=== SUPPLIED DATA ===
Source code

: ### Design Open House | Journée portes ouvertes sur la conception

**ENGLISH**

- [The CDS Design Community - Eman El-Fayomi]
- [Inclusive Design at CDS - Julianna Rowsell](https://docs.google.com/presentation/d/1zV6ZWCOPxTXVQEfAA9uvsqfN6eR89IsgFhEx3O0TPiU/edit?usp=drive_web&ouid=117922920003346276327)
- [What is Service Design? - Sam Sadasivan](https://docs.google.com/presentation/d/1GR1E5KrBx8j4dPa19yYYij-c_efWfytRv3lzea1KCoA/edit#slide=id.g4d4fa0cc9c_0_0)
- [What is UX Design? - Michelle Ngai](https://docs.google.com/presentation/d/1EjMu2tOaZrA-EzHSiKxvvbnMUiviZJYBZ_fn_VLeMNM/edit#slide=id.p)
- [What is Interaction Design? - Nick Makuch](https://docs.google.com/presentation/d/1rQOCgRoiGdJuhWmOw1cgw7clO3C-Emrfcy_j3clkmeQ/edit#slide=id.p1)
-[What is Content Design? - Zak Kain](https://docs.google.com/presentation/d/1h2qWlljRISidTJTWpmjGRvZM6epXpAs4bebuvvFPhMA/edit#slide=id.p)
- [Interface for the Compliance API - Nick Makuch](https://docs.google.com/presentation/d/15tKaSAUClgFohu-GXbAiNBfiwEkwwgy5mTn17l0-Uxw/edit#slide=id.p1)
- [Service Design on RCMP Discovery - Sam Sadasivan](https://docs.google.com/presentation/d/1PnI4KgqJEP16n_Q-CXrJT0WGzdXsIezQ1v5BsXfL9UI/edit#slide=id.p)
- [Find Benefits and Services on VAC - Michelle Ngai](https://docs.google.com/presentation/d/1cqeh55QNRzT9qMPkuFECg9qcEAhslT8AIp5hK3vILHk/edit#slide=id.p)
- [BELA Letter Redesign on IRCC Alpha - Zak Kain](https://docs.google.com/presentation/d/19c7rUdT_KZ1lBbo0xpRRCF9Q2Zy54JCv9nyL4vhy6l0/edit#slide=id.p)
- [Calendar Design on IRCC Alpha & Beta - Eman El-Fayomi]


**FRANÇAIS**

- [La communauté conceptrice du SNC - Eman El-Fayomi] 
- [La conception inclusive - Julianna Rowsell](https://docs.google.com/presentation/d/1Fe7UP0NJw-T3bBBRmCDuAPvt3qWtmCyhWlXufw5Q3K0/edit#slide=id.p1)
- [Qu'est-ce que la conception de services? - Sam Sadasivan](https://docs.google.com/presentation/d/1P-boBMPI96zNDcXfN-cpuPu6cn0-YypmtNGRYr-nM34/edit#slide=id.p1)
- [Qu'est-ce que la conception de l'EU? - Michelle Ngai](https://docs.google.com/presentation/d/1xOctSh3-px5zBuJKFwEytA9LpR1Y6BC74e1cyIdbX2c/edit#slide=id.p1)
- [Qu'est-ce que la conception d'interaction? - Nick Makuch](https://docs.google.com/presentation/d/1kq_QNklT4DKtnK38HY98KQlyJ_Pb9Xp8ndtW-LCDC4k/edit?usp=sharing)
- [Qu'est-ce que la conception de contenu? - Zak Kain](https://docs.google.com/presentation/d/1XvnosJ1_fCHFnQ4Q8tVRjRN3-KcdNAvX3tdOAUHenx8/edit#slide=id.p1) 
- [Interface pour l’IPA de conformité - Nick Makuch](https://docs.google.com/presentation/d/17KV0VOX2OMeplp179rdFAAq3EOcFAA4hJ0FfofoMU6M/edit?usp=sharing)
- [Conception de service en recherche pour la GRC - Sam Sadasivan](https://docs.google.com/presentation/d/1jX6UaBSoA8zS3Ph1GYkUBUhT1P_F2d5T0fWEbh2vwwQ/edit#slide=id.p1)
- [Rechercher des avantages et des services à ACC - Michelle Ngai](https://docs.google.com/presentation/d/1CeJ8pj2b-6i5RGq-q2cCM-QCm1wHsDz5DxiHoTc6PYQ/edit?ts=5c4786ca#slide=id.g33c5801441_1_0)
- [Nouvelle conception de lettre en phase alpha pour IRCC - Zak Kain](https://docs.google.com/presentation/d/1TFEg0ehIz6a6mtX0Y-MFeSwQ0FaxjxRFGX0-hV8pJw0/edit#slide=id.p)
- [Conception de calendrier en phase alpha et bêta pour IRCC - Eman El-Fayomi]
===
EXERCISE BRIEF =
Without any alteration, repeat each entry shown above.

RESPONSE FOR THIS EXERCISE =
Source code

: ### Design Open House | Journée portes ouvertes sur la conception

**ENGLISH**

- [The CDS Design Community - Eman El-Fayomi]
- [Inclusive Design at CDS - Julianna Rowsell](https://docs.google.com/presentation/d/1zV6ZWCOPxTXVQEfAA9uvsqfN6eR89IsgFhEx3O0TPiU/edit?usp=drive_web&ouid=117922920003346276327)
- [What is Service Design? - Sam Sadasivan](https://docs.google.com/presentation/d/1GR1E5KrBx8j4dPa19yYYij-c_efWfytRv3lzea1KCoA/edit#slide=id.g4d4fa0cc9c_0_0)
- [What is UX Design? - Michelle Ngai](https://docs.google.com/presentation/d/1EjMu2tOaZrA-EzHSiKxvvbnMUiviZJYBZ_fn_VLeMNM/edit#slide=id.p)
- [What is Interaction Design? - Nick Makuch](https://docs.google.com/presentation/d/1rQOCgRoiGdJuhWmOw1cgw7clO3C-Emrfcy_j3clkmeQ/edit#slide=id.p1)
-[What is Content Design? - Zak Kain](https://docs.google.com/presentation/d/1h2qWlljRISidTJTWpmjGRvZM6epXpAs4bebuvvFPhMA/edit#slide=id.p)
- [Interface for the Compliance API - Nick Makuch](https://docs.google.com/presentation/d/15tKaSAUClgFohu-GXbAiNBfiwEkwwgy5mTn17l0-Uxw/edit#slide=id.p1)
- [Service Design on RCMP Discovery - Sam Sadasivan](https://docs.google.com/presentation/d/1PnI4KgqJEP16n_Q-CXrJT0WGzdXsIezQ1v5BsXfL9UI/edit#slide=id.p)
- [Find Benefits and Services on VAC - Michelle Ngai](https://docs.google.com/presentation/d/1cqeh55QNRzT9qMPkuFECg9qcEAhslT8AIp5hK3vILHk/edit#slide=id.p)
- [BELA Letter Redesign on IRCC Alpha - Zak Kain](https://docs.google.com/presentation/d/19c7rUdT_KZ1lBbo0xpRRCF9Q2Zy54JCv9nyL4vhy6l0/edit#slide=id.p)
- [Calendar Design on IRCC Alpha & Beta - Eman El-Fayomi]


**FRANÇAIS**

- [La communauté conceptrice du SNC - Eman El-Fayomi] 
- [La conception inclusive - Julianna Rowsell](https://docs.google.com/presentation/d/1Fe7UP0NJw-T3bBBRmCDuAPvt3qWtmCyhWlXufw5Q3K0/edit#slide=id.p1)
- [Qu'est-ce que la conception de services? - Sam Sadasivan](https://docs.google.com/presentation/d/1P-boBMPI96zNDcXfN-cpuPu6cn0-YypmtNGRYr-nM34/edit#slide=id.p1)
- [Qu'est-ce que la conception de l'EU? - Michelle Ngai](https://docs.google.com/presentation/d/1xOctSh3-px5zBuJKFwEytA9LpR1Y6BC74e1cyIdbX2c/edit#slide=id.p1)
- [Qu'est-ce que la conception d'interaction? - Nick Makuch](https://docs.google.com/presentation/d/1kq_QNklT4DKtnK38HY98KQlyJ_Pb9Xp8ndtW-LCDC4k/edit?usp=sharing)
- [Qu'est-ce que la conception de contenu? - Zak Kain](https://docs.google.com/presentation/d/1XvnosJ1_fCHFnQ4Q8tVRjRN3-KcdNAvX3tdOAUHenx8/edit#slide=id.p1) 
- [Interface pour l’IPA de conformité - Nick Makuch](https://docs.google.com/presentation/d/17KV0VOX2OMeplp179rdFAAq3EOcFAA4hJ0FfofoMU6M/edit?usp=sharing)
- [Conception de service en recherche pour la GRC - Sam Sadasivan](https://docs.google.com/presentation/d/1jX6UaBSoA8zS3Ph1GYkUBUhT1P_F2d5T0fWEbh2vwwQ/edit#slide=id.p1)
- [Rechercher des avantages et des services à ACC - Michelle Ngai](https://docs.google.com/presentation/d/1CeJ8pj2b-6i5RGq-q2cCM-QCm1wHsDz5DxiHoTc6PYQ/edit?ts=5c4786ca#slide=id.g33c5801441_1_0)
- [Nouvelle conception de lettre en phase alpha pour IRCC - Zak Kain](https://docs.google.com/presentation/d/1TFEg0ehIz6a6mtX0Y-MFeSwQ0FaxjxRFGX0-hV8pJw0/edit#slide=id.p)
- [Conception de calendrier en phase alpha et bêta pour IRCC - Eman El-Fayomi]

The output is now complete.